* RECORDED DATA *
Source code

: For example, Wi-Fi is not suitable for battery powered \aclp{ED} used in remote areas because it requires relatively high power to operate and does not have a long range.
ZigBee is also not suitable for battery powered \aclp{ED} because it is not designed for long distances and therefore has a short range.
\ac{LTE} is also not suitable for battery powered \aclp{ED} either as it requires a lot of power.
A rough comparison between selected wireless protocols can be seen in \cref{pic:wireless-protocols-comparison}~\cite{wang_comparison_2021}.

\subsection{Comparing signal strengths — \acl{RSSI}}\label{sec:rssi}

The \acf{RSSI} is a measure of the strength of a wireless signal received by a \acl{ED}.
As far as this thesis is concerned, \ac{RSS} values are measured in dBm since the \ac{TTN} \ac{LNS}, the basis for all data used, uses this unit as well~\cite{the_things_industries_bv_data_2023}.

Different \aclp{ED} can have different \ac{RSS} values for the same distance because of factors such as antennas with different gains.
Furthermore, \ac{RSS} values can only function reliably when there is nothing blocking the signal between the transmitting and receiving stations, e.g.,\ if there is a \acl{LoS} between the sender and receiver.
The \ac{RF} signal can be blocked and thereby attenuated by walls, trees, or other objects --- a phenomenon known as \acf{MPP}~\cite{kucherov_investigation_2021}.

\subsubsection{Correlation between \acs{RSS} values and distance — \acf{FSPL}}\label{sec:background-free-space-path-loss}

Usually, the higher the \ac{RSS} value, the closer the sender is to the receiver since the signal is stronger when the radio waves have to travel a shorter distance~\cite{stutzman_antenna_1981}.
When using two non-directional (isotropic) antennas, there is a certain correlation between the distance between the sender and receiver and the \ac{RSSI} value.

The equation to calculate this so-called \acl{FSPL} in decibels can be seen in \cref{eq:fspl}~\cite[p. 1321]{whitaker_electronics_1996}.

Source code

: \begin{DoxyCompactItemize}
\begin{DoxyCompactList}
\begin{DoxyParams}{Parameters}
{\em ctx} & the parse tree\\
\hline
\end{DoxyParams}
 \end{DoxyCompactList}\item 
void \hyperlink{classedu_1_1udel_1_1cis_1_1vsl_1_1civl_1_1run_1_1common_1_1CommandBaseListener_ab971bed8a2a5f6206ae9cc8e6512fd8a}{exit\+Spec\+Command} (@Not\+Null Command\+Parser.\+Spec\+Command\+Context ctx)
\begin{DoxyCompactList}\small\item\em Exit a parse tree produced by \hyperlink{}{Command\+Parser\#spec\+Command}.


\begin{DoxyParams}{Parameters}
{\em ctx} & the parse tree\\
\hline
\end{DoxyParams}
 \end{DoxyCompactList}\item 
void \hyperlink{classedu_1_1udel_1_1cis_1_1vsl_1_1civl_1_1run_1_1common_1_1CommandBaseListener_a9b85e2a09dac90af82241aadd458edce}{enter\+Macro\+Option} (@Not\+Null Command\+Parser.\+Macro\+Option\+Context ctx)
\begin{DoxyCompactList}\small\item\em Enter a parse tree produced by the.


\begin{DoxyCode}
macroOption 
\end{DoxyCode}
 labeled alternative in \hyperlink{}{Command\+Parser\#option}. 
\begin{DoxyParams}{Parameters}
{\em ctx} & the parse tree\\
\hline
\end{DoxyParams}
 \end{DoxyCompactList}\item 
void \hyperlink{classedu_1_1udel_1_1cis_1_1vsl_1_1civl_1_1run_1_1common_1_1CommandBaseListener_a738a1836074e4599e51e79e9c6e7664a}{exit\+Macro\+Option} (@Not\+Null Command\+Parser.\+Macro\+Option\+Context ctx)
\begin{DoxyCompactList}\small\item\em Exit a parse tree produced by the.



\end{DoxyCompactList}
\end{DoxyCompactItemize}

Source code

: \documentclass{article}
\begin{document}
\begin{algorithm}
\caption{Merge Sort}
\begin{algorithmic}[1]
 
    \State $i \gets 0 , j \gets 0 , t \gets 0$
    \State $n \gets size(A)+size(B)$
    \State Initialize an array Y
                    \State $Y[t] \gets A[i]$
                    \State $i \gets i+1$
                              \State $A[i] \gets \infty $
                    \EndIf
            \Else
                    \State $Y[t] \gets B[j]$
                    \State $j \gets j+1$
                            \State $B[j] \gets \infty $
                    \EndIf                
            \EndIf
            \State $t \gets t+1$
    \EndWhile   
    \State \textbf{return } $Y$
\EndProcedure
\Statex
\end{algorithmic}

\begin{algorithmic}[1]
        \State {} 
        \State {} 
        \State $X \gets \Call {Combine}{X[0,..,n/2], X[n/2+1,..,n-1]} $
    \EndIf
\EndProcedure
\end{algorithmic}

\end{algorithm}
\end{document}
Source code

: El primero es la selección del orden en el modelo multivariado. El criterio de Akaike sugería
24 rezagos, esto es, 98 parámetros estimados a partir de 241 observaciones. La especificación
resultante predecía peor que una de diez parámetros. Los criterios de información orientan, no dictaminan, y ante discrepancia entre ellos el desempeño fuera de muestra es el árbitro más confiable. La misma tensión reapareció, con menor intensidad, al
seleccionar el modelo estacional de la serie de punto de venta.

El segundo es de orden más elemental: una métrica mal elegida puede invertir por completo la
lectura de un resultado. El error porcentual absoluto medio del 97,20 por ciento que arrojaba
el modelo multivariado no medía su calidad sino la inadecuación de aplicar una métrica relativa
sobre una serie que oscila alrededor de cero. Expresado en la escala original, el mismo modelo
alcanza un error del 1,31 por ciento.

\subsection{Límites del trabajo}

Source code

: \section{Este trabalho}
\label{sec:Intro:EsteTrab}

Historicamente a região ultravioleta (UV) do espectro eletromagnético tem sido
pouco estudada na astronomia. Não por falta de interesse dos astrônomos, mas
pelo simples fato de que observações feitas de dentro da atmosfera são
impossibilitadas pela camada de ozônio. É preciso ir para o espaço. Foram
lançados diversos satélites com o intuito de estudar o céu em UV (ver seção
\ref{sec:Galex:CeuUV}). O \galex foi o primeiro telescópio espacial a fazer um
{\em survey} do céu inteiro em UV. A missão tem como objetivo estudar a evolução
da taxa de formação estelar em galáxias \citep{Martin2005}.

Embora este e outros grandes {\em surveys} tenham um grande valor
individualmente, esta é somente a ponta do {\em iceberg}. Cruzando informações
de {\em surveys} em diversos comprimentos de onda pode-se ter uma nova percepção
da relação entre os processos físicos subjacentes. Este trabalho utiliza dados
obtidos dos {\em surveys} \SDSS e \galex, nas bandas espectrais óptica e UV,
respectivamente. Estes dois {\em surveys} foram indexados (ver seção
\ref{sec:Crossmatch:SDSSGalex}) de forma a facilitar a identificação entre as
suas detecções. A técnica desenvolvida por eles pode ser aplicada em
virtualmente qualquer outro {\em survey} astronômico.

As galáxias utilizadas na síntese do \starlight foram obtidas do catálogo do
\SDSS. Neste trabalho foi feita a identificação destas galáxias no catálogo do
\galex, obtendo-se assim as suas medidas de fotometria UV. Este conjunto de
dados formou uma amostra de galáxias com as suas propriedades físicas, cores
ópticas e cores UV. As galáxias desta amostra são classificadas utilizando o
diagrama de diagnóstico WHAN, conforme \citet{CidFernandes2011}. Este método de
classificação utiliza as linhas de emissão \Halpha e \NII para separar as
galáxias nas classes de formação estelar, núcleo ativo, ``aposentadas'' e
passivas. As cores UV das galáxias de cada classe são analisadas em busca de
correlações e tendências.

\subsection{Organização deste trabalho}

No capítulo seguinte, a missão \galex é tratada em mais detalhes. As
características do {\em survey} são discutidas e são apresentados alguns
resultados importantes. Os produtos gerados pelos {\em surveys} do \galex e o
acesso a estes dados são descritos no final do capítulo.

* BRIEF *
Repeat each entry above exactly as it appears.

* OUTPUT FOR THIS TASK *
Source code

: For example, Wi-Fi is not suitable for battery powered \aclp{ED} used in remote areas because it requires relatively high power to operate and does not have a long range.
ZigBee is also not suitable for battery powered \aclp{ED} because it is not designed for long distances and therefore has a short range.
\ac{LTE} is also not suitable for battery powered \aclp{ED} either as it requires a lot of power.
A rough comparison between selected wireless protocols can be seen in \cref{pic:wireless-protocols-comparison}~\cite{wang_comparison_2021}.

\subsection{Comparing signal strengths — \acl{RSSI}}\label{sec:rssi}

The \acf{RSSI} is a measure of the strength of a wireless signal received by a \acl{ED}.
As far as this thesis is concerned, \ac{RSS} values are measured in dBm since the \ac{TTN} \ac{LNS}, the basis for all data used, uses this unit as well~\cite{the_things_industries_bv_data_2023}.

Different \aclp{ED} can have different \ac{RSS} values for the same distance because of factors such as antennas with different gains.
Furthermore, \ac{RSS} values can only function reliably when there is nothing blocking the signal between the transmitting and receiving stations, e.g.,\ if there is a \acl{LoS} between the sender and receiver.
The \ac{RF} signal can be blocked and thereby attenuated by walls, trees, or other objects --- a phenomenon known as \acf{MPP}~\cite{kucherov_investigation_2021}.

\subsubsection{Correlation between \acs{RSS} values and distance — \acf{FSPL}}\label{sec:background-free-space-path-loss}

Usually, the higher the \ac{RSS} value, the closer the sender is to the receiver since the signal is stronger when the radio waves have to travel a shorter distance~\cite{stutzman_antenna_1981}.
When using two non-directional (isotropic) antennas, there is a certain correlation between the distance between the sender and receiver and the \ac{RSSI} value.

The equation to calculate this so-called \acl{FSPL} in decibels can be seen in \cref{eq:fspl}~\cite[p. 1321]{whitaker_electronics_1996}.

Source code

: \begin{DoxyCompactItemize}
\begin{DoxyCompactList}
\begin{DoxyParams}{Parameters}
{\em ctx} & the parse tree\\
\hline
\end{DoxyParams}
 \end{DoxyCompactList}\item 
void \hyperlink{classedu_1_1udel_1_1cis_1_1vsl_1_1civl_1_1run_1_1common_1_1CommandBaseListener_ab971bed8a2a5f6206ae9cc8e6512fd8a}{exit\+Spec\+Command} (@Not\+Null Command\+Parser.\+Spec\+Command\+Context ctx)
\begin{DoxyCompactList}\small\item\em Exit a parse tree produced by \hyperlink{}{Command\+Parser\#spec\+Command}.


\begin{DoxyParams}{Parameters}
{\em ctx} & the parse tree\\
\hline
\end{DoxyParams}
 \end{DoxyCompactList}\item 
void \hyperlink{classedu_1_1udel_1_1cis_1_1vsl_1_1civl_1_1run_1_1common_1_1CommandBaseListener_a9b85e2a09dac90af82241aadd458edce}{enter\+Macro\+Option} (@Not\+Null Command\+Parser.\+Macro\+Option\+Context ctx)
\begin{DoxyCompactList}\small\item\em Enter a parse tree produced by the.


\begin{DoxyCode}
macroOption 
\end{DoxyCode}
 labeled alternative in \hyperlink{}{Command\+Parser\#option}. 
\begin{DoxyParams}{Parameters}
{\em ctx} & the parse tree\\
\hline
\end{DoxyParams}
 \end{DoxyCompactList}\item 
void \hyperlink{classedu_1_1udel_1_1cis_1_1vsl_1_1civl_1_1run_1_1common_1_1CommandBaseListener_a738a1836074e4599e51e79e9c6e7664a}{exit\+Macro\+Option} (@Not\+Null Command\+Parser.\+Macro\+Option\+Context ctx)
\begin{DoxyCompactList}\small\item\em Exit a parse tree produced by the.



\end{DoxyCompactList}
\end{DoxyCompactItemize}

Source code

: \documentclass{article}
\begin{document}
\begin{algorithm}
\caption{Merge Sort}
\begin{algorithmic}[1]
 
    \State $i \gets 0 , j \gets 0 , t \gets 0$
    \State $n \gets size(A)+size(B)$
    \State Initialize an array Y
                    \State $Y[t] \gets A[i]$
                    \State $i \gets i+1$
                              \State $A[i] \gets \infty $
                    \EndIf
            \Else
                    \State $Y[t] \gets B[j]$
                    \State $j \gets j+1$
                            \State $B[j] \gets \infty $
                    \EndIf                
            \EndIf
            \State $t \gets t+1$
    \EndWhile   
    \State \textbf{return } $Y$
\EndProcedure
\Statex
\end{algorithmic}

\begin{algorithmic}[1]
        \State {} 
        \State {} 
        \State $X \gets \Call {Combine}{X[0,..,n/2], X[n/2+1,..,n-1]} $
    \EndIf
\EndProcedure
\end{algorithmic}

\end{algorithm}
\end{document}
Source code

: El primero es la selección del orden en el modelo multivariado. El criterio de Akaike sugería
24 rezagos, esto es, 98 parámetros estimados a partir de 241 observaciones. La especificación
resultante predecía peor que una de diez parámetros. Los criterios de información orientan, no dictaminan, y ante discrepancia entre ellos el desempeño fuera de muestra es el árbitro más confiable. La misma tensión reapareció, con menor intensidad, al
seleccionar el modelo estacional de la serie de punto de venta.

El segundo es de orden más elemental: una métrica mal elegida puede invertir por completo la
lectura de un resultado. El error porcentual absoluto medio del 97,20 por ciento que arrojaba
el modelo multivariado no medía su calidad sino la inadecuación de aplicar una métrica relativa
sobre una serie que oscila alrededor de cero. Expresado en la escala original, el mismo modelo
alcanza un error del 1,31 por ciento.

\subsection{Límites del trabajo}

Source code

: \section{Este trabalho}
\label{sec:Intro:EsteTrab}

Historicamente a região ultravioleta (UV) do espectro eletromagnético tem sido
pouco estudada na astronomia. Não por falta de interesse dos astrônomos, mas
pelo simples fato de que observações feitas de dentro da atmosfera são
impossibilitadas pela camada de ozônio. É preciso ir para o espaço. Foram
lançados diversos satélites com o intuito de estudar o céu em UV (ver seção
\ref{sec:Galex:CeuUV}). O \galex foi o primeiro telescópio espacial a fazer um
{\em survey} do céu inteiro em UV. A missão tem como objetivo estudar a evolução
da taxa de formação estelar em galáxias \citep{Martin2005}.

Embora este e outros grandes {\em surveys} tenham um grande valor
individualmente, esta é somente a ponta do {\em iceberg}. Cruzando informações
de {\em surveys} em diversos comprimentos de onda pode-se ter uma nova percepção
da relação entre os processos físicos subjacentes. Este trabalho utiliza dados
obtidos dos {\em surveys} \SDSS e \galex, nas bandas espectrais óptica e UV,
respectivamente. Estes dois {\em surveys} foram indexados (ver seção
\ref{sec:Crossmatch:SDSSGalex}) de forma a facilitar a identificação entre as
suas detecções. A técnica desenvolvida por eles pode ser aplicada em
virtualmente qualquer outro {\em survey} astronômico.

As galáxias utilizadas na síntese do \starlight foram obtidas do catálogo do
\SDSS. Neste trabalho foi feita a identificação destas galáxias no catálogo do
\galex, obtendo-se assim as suas medidas de fotometria UV. Este conjunto de
dados formou uma amostra de galáxias com as suas propriedades físicas, cores
ópticas e cores UV. As galáxias desta amostra são classificadas utilizando o
diagrama de diagnóstico WHAN, conforme \citet{CidFernandes2011}. Este método de
classificação utiliza as linhas de emissão \Halpha e \NII para separar as
galáxias nas classes de formação estelar, núcleo ativo, ``aposentadas'' e
passivas. As cores UV das galáxias de cada classe são analisadas em busca de
correlações e tendências.

\subsection{Organização deste trabalho}

No capítulo seguinte, a missão \galex é tratada em mais detalhes. As
características do {\em survey} são discutidas e são apresentados alguns
resultados importantes. Os produtos gerados pelos {\em surveys} do \galex e o
acesso a estes dados são descritos no final do capítulo.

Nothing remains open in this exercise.